El lobo escuchaba atento a lo que el Santo decía. Sus orejas, erectas y firmes, fueron asimilando y sopesando cada una de aquellas palabras que en la boca de Francisco sonaban a pureza. El lobo estiró la pata y Francisco la tomó entre sus manos. El pacto quedó sellado.
II
Francisco entró al pueblo por la calle principal seguido del lobo y su familia. Los pueblerinos se quedaron mudos al ver la figura del Santo y la de aquel lobo salvaje que tantas desgracias les había traído.
- Es un hombre milagroso, decían las mujeres.
- El Señor está con él, decían los hombres.
- Miren que lindos lobitos, gritaban los niños.
La loba y los cachorros fueron colocados en un establo junto al campo. En poco tiempo los perros pastores se acostumbraron a su presencia. El lobo permanecía casi todo el día junto a Francisco, atento a todas las obras de caridad que realizaba en las aldeas vecinas.
A la hora de la misa, permanecía al lado de él, atento a sus sabias palabras y sobre todo a las lecturas que hacía de la Biblia, libro que el lobo observaba con curiosidad. Todo marchó tal como Francisco lo había previsto, el lobo ya no cazaba, pues, los habitantes del pueblo le facilitaban el alimento necesario para él y para su familia.
Llegado el invierno, se le dieron mantas para que sus críos, ya bastante crecidos, pudieron abrigarse.
Una mañana, Francisco fue despertado por un labriego. Una epidemia de tifus estaba diezmando la población.
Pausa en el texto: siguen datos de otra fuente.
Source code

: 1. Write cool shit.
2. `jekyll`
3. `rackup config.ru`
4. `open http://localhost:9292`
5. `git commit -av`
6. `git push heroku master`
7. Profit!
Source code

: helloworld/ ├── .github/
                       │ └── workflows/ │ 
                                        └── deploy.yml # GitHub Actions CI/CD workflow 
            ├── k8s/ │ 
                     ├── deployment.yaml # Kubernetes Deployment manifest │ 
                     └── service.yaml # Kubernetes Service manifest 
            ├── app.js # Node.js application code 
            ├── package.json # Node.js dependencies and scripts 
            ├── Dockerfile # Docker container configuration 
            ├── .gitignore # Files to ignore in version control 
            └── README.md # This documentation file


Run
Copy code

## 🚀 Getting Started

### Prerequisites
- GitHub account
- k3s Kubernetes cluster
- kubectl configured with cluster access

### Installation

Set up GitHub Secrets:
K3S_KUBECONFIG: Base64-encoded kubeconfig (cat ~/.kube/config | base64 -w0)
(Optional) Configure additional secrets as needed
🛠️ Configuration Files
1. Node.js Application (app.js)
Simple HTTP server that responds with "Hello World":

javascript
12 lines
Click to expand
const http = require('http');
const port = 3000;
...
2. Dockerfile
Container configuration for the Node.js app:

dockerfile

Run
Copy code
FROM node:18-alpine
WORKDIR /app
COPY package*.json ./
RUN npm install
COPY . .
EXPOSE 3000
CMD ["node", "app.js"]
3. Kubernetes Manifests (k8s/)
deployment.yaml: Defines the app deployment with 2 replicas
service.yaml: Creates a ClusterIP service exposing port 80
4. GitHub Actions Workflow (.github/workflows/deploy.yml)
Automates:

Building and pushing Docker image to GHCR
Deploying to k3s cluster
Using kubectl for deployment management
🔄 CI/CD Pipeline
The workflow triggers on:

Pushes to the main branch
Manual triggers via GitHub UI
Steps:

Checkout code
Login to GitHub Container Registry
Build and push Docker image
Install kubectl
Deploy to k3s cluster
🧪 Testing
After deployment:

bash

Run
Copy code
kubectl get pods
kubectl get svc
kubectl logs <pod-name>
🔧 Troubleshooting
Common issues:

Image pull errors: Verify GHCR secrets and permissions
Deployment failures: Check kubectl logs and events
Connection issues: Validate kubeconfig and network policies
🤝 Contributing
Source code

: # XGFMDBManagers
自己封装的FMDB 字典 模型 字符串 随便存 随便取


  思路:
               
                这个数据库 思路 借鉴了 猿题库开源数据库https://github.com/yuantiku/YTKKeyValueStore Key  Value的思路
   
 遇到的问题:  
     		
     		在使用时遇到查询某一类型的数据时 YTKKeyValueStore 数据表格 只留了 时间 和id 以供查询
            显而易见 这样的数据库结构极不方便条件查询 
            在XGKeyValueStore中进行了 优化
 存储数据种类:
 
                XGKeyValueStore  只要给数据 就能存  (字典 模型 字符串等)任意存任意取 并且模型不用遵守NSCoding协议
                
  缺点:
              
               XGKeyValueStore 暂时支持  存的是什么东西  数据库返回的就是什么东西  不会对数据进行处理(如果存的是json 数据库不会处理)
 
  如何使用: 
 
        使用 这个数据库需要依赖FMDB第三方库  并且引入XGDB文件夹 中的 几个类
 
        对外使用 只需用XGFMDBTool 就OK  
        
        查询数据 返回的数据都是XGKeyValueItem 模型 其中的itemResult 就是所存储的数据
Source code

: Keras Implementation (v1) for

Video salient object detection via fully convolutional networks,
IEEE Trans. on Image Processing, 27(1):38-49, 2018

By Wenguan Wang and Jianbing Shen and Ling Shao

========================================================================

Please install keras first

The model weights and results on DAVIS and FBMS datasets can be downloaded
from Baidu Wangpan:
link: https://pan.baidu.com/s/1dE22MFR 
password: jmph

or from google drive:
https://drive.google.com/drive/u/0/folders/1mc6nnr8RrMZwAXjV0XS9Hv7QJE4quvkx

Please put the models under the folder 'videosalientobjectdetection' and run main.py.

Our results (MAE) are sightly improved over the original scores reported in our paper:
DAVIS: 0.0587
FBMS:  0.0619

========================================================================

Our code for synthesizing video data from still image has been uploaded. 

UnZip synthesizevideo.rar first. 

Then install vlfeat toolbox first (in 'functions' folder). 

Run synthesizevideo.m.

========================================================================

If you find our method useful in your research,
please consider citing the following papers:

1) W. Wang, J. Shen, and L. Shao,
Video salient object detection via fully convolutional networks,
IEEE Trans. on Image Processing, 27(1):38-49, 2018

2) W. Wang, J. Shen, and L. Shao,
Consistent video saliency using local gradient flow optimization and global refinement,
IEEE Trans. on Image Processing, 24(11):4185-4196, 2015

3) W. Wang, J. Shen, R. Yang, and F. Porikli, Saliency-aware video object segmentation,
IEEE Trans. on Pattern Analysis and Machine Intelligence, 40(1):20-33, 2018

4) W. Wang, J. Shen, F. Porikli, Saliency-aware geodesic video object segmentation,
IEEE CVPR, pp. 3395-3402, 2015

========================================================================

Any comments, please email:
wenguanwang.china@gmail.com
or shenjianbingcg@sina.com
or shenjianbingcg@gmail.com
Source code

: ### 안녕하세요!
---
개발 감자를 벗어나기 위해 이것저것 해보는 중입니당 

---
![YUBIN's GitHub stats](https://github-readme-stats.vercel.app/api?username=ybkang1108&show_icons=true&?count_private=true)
El santo marchó de inmediato a brindar su ayuda y sus palabras de aliento a los moradores afectados. Su ausencia duraría tres meses, meses en los cuales los habitantes del pueblo parecieron olvidar sus enseñanzas y se lanzaron en toda suerte de vicios y libertinajes.
El lobo, atónito ante aquel cambio paulatino, se refugió con su familia. Una tarde en que los cachorros del lobo corrían por el prado, se escucharon unos disparos. La loba abandonó su guarida y fue en busca de sus hijos.
El lobo presagiando lo peor, subió la cuesta de un monte para ver que sucedía.
- Cácenlos como conejos, total no son más que lobos. Cuando crezcan vendrán en manada y arrasarán con todo lo que se les cruce en su camino.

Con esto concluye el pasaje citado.